| The records |
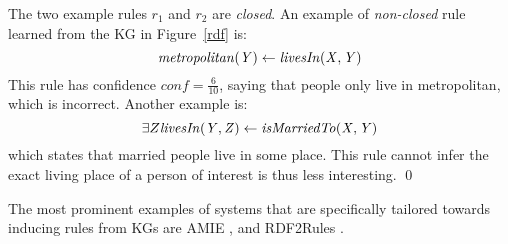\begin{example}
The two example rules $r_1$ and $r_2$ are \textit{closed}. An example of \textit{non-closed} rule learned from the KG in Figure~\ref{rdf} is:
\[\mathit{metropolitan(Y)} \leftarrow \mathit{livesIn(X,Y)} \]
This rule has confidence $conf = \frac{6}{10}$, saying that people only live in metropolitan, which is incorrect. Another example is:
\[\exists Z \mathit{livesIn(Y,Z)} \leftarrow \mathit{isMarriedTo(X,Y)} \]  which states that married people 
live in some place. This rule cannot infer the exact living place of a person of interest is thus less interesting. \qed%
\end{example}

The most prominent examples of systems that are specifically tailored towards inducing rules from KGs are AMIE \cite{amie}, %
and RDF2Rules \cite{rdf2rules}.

| Instructions to follow |
Repeat every record exactly, but not the pictures.

| Answer space |
\begin{example}
The two example rules $r_1$ and $r_2$ are \textit{closed}. An example of \textit{non-closed} rule learned from the KG in Figure~\ref{rdf} is:
\[\mathit{metropolitan(Y)} \leftarrow \mathit{livesIn(X,Y)} \]
This rule has confidence $conf = \frac{6}{10}$, saying that people only live in metropolitan, which is incorrect. Another example is:
\[\exists Z \mathit{livesIn(Y,Z)} \leftarrow \mathit{isMarriedTo(X,Y)} \]  which states that married people 
live in some place. This rule cannot infer the exact living place of a person of interest is thus less interesting. \qed%
\end{example}

The most prominent examples of systems that are specifically tailored towards inducing rules from KGs are AMIE \cite{amie}, %
and RDF2Rules \cite{rdf2rules}.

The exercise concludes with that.